ASSIGNED TASK: Where the word "tool" occurs in a line of the data, return the whole line.

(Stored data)
----------------

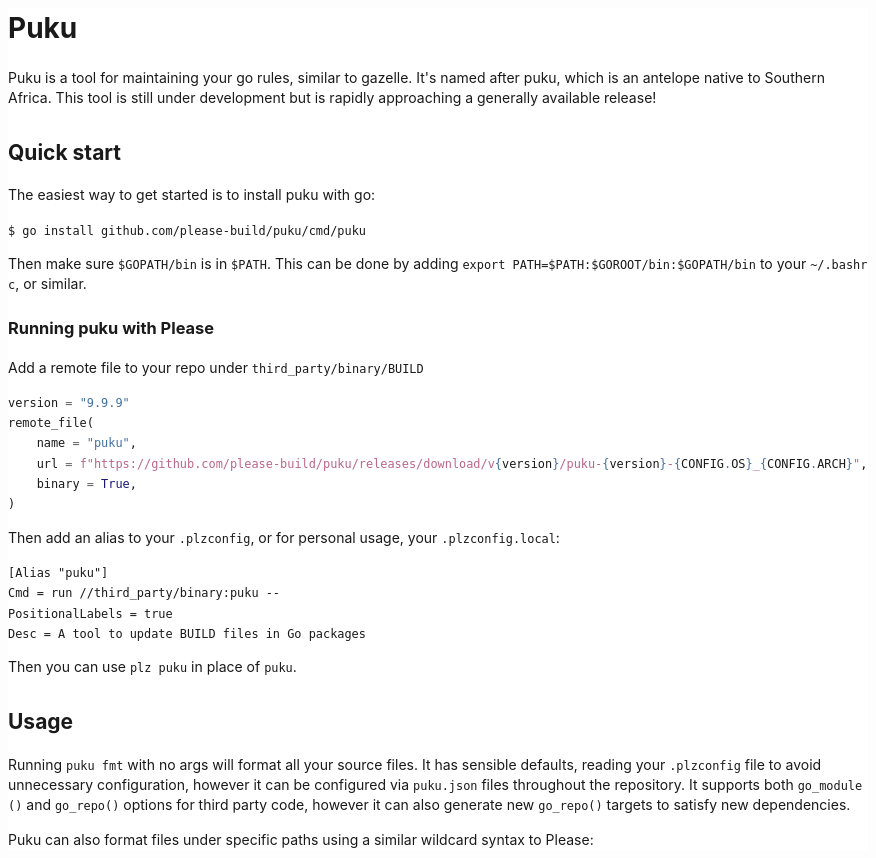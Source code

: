 # Puku

Puku is a tool for maintaining your go rules, similar to gazelle. It's named after puku, which is an antelope native to
Southern Africa. This tool is still under development but is rapidly approaching a generally available release!

## Quick start

The easiest way to get started is to install puku with go:
```bash
$ go install github.com/please-build/puku/cmd/puku
```

Then make sure `$GOPATH/bin` is in `$PATH`. This can be done by adding `export PATH=$PATH:$GOROOT/bin:$GOPATH/bin` to 
your `~/.bashrc`, or similar. 

### Running puku with Please

Add a remote file to your repo under `third_party/binary/BUILD`
```python
version = "9.9.9"
remote_file(
    name = "puku",
    url = f"https://github.com/please-build/puku/releases/download/v{version}/puku-{version}-{CONFIG.OS}_{CONFIG.ARCH}",
    binary = True,
)
```

Then add an alias to your `.plzconfig`, or for personal usage, your `.plzconfig.local`:
```
[Alias "puku"]
Cmd = run //third_party/binary:puku --
PositionalLabels = true
Desc = A tool to update BUILD files in Go packages 
```

Then you can use `plz puku` in place of `puku`. 

## Usage

Running `puku fmt` with no args will format all your source files. It has sensible defaults, reading your 
`.plzconfig` file to avoid unnecessary configuration, however it can be configured via `puku.json` files throughout the 
repository. It supports both `go_module()` and `go_repo()` options for third party code, however it can also generate
new `go_repo()` targets to satisfy new dependencies.

Puku can also format files under specific paths using a similar wildcard syntax to Please:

----------------

EXERCISE RESULT:
Puku is a tool for maintaining your go rules, similar to gazelle. It's named after puku, which is an antelope native to
Southern Africa. This tool is still under development but is rapidly approaching a generally available release!
Desc = A tool to update BUILD files in Go packages 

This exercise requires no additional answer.